TASK DESCRIPTION.
Search the data below for the word "beta" and copy each line that holds it.

=== RECORDS ===

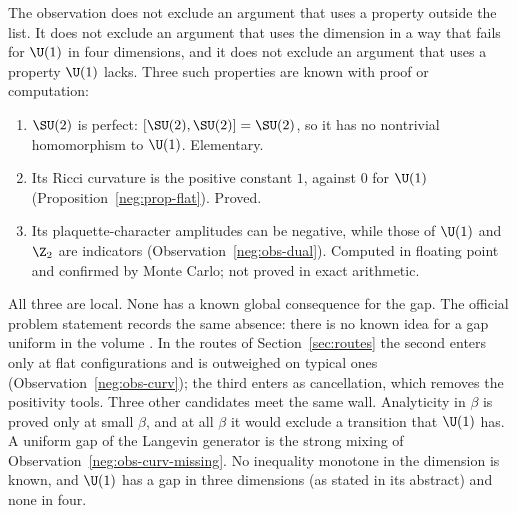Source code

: The observation does not exclude an argument that uses a property outside the list. It does
not exclude an argument that uses the dimension in a way that fails for $\U(1)$ in four
dimensions, and it does not exclude an argument that uses a property $\U(1)$ lacks. Three such
properties are known with proof or computation:
\begin{enumerate}
\item $\SU(2)$ is perfect: $[\SU(2),\SU(2)]=\SU(2)$, so it has no nontrivial homomorphism to
$\U(1)$. Elementary.
\item Its Ricci curvature is the positive constant $1$, against $0$ for $\U(1)$
(Proposition~\ref{neg:prop-flat}). Proved.
\item Its plaquette-character amplitudes can be negative, while those of $\U(1)$ and $\Z_2$ are
indicators (Observation~\ref{neg:obs-dual}). Computed in floating point and confirmed by Monte
Carlo; not proved in exact arithmetic.
\end{enumerate}
All three are local. None has a known global consequence for the gap. The official problem
statement records the same absence: there is no known idea for a gap uniform in the volume
\cite{JW}. In the routes of
Section~\ref{sec:routes} the second enters only at flat configurations and is outweighed on
typical ones (Observation~\ref{neg:obs-curv}); the third enters as cancellation, which removes
the positivity tools. Three other candidates meet the same wall. Analyticity in $\beta$ is
proved only at small $\beta$, and at all $\beta$ it would exclude a transition that $\U(1)$ has.
A uniform gap of the Langevin generator is the strong mixing of
Observation~\ref{neg:obs-curv-missing}. No inequality monotone in the dimension is known, and
$\U(1)$ has a gap in three dimensions \cite{GM82} (as stated in its abstract) and none in four.

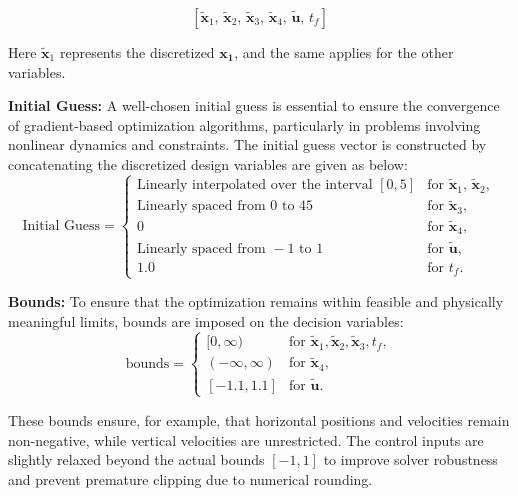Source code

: \begin{equation}
\left[ \tilde{\mathbf{x}}_1,\, \tilde{\mathbf{x}}_2,\, \tilde{\mathbf{x}}_3,\, \tilde{\mathbf{x}}_4,\, \tilde{\mathbf{u}},\, t_f \right]
\tag*{\hfill Design Variables}
\end{equation}


Here $\tilde{\mathbf{x}}_1$ represents the discretized $\mathbf{x_1}$, and the same applies for the other variables.

\vspace{1em}
\noindent\textbf{Initial Guess:}  
A well-chosen initial guess is essential to ensure the convergence of gradient-based optimization algorithms, particularly in problems involving nonlinear dynamics and constraints. The initial guess vector is constructed by concatenating the discretized design variables are given as below:
\begin{equation}
\text{Initial Guess} =
\begin{cases}
\text{Linearly interpolated over the interval } [0, 5] & \text{for } \tilde{\mathbf{x}}_1,\, \tilde{\mathbf{x}}_2, \\
\text{Linearly spaced from } 0 \text{ to } 45 & \text{for } \tilde{\mathbf{x}}_3, \\
0 & \text{for } \tilde{\mathbf{x}}_4, \\
\text{Linearly spaced from } -1 \text{ to } 1 & \text{for } \tilde{\mathbf{u}}, \\
1.0 & \text{for } t_f.
\end{cases}
\end{equation}


\vspace{1em}
\noindent\textbf{Bounds:}  
To ensure that the optimization remains within feasible and physically meaningful limits, bounds are imposed on the decision variables:
\begin{equation}
\text{bounds} =
\begin{cases}
[0, \infty) & \text{for } \tilde{\mathbf{x}}_1, \tilde{\mathbf{x}}_2, \tilde{\mathbf{x}}_3, t_f, \\
(-\infty, \infty) & \text{for } \mathbf{\tilde{x}}_4, \\
[-1.1, 1.1] & \text{for } \mathbf{\tilde{u}}.
\end{cases}
\end{equation}

These bounds ensure, for example, that horizontal positions and velocities remain non-negative, while vertical velocities are unrestricted. The control inputs are slightly relaxed beyond the actual bounds \([-1, 1]\) to improve solver robustness and prevent premature clipping due to numerical rounding.

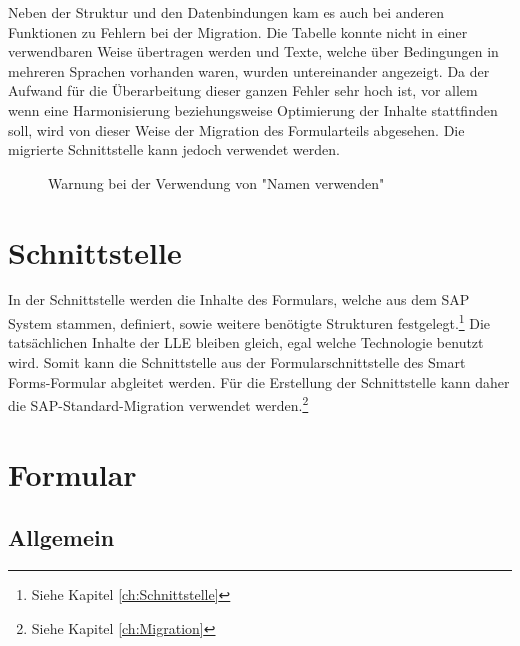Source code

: Neben der Struktur und den Datenbindungen kam es auch bei anderen Funktionen zu Fehlern bei der Migration. Die Tabelle konnte nicht in einer verwendbaren Weise übertragen werden und Texte, welche über Bedingungen in mehreren Sprachen vorhanden waren, wurden untereinander angezeigt. Da der Aufwand für die Überarbeitung dieser ganzen Fehler sehr hoch ist, vor allem wenn eine Harmonisierung beziehungsweise Optimierung der Inhalte stattfinden soll, wird von dieser Weise der Migration des Formularteils abgesehen. Die migrierte Schnittstelle kann jedoch verwendet werden. 
\begin{figure}[ht]
	\centering
	\caption{Warnung bei der Verwendung von "Namen verwenden"}
	\label{Namen-Fehler}
\end{figure}

\section{Schnittstelle}

In der Schnittstelle werden die Inhalte des Formulars, welche aus dem SAP System stammen, definiert, sowie weitere benötigte Strukturen festgelegt.\footnote{Siehe Kapitel \ref{ch:Schnittstelle}}
Die tatsächlichen Inhalte der \ac{LLE} bleiben gleich, egal welche Technologie benutzt wird. Somit kann die Schnittstelle aus der Formularschnittstelle des Smart Forms-Formular abgleitet werden. Für die Erstellung der Schnittstelle kann daher die SAP-Standard-Migration verwendet werden.\footnote{Siehe Kapitel \ref{ch:Migration}}


\section{Formular}

\subsection{Allgemein}

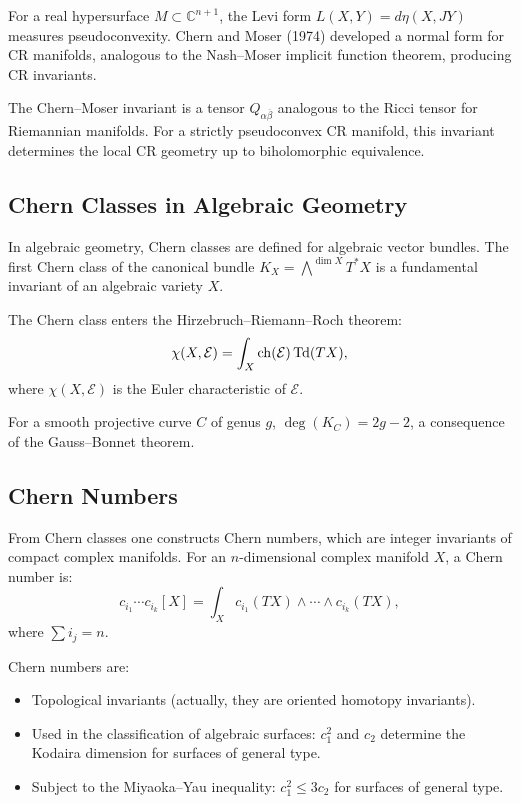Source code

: For a real hypersurface $M \subset \mathbb{C}^{n+1}$, the Levi form $L(X, Y) = d\eta(X, JY)$ measures pseudoconvexity. Chern and Moser (1974) developed a normal form for CR manifolds, analogous to the Nash--Moser implicit function theorem, producing CR invariants.

The Chern--Moser invariant is a tensor $Q_{\alpha \overline{\beta}}$ analogous to the Ricci tensor for Riemannian manifolds. For a strictly pseudoconvex CR manifold, this invariant determines the local CR geometry up to biholomorphic equivalence.

\subsection{Chern Classes in Algebraic Geometry}

In algebraic geometry, Chern classes are defined for algebraic vector bundles. The first Chern class of the canonical bundle $K_X = \bigwedge^{\dim X} T^*X$ is a fundamental invariant of an algebraic variety $X$.

The Chern class enters the Hirzebruch--Riemann--Roch theorem:
\[
\chi(X, \mathcal{E}) = \int_X \ch(\mathcal{E}) \Td(TX),
\]
where $\chi(X, \mathcal{E})$ is the Euler characteristic of $\mathcal{E}$.

For a smooth projective curve $C$ of genus $g$, $\deg(K_C) = 2g - 2$, a consequence of the Gauss--Bonnet theorem.

\subsection{Chern Numbers}

From Chern classes one constructs Chern numbers, which are integer invariants of compact complex manifolds. For an $n$-dimensional complex manifold $X$, a Chern number is:
\[
c_{i_1} \cdots c_{i_k}[X] = \int_X c_{i_1}(TX) \wedge \cdots \wedge c_{i_k}(TX),
\]
where $\sum i_j = n$.

Chern numbers are:
\begin{itemize}
    \item Topological invariants (actually, they are oriented homotopy invariants).
    \item Used in the classification of algebraic surfaces: $c_1^2$ and $c_2$ determine the Kodaira dimension for surfaces of general type.
    \item Subject to the Miyaoka--Yau inequality: $c_1^2 \leq 3c_2$ for surfaces of general type.
\end{itemize}

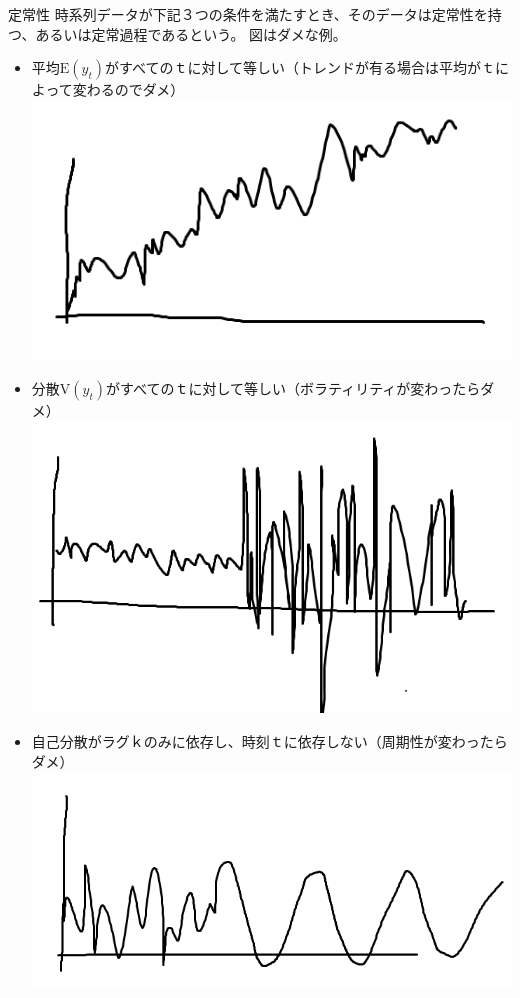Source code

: \documentclass[dvipdfmx,autodetect-engine, unicode, 10pt, aspectratio=169]{beamer}
\begin{document}
\begin{frame}{定常性}
    時系列データが下記３つの条件を満たすとき、そのデータは定常性を持つ、あるいは定常過程であるという。
    図はダメな例。
    \begin{itemize}
        \item 平均$\text{E}(y_t)$がすべてのｔに対して等しい\footnotesize （トレンドが有る場合は平均がｔによって変わるのでダメ）\\
            \includegraphics[width=0.2\linewidth]{change_average.PNG}
        \item 分散$\text{V}(y_t)$がすべてのｔに対して等しい\footnotesize （ボラティリティが変わったらダメ）\\
            \includegraphics[width=0.2\linewidth]{varianve_change.PNG}
        \item 自己分散がラグｋのみに依存し、時刻ｔに依存しない\footnotesize （周期性が変わったらダメ）\\
            \includegraphics[width=0.2\linewidth]{change_periodic.PNG}
    \end{itemize}
    
\end{frame}
\end{document}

===

ANSWER SPACE.
the positivity tools. Three other candidates meet the same wall. Analyticity in $\beta$ is
proved only at small $\beta$, and at all $\beta$ it would exclude a transition that $\U(1)$ has.
The Chern--Moser invariant is a tensor $Q_{\alpha \overline{\beta}}$ analogous to the Ricci tensor for Riemannian manifolds. For a strictly pseudoconvex CR manifold, this invariant determines the local CR geometry up to biholomorphic equivalence.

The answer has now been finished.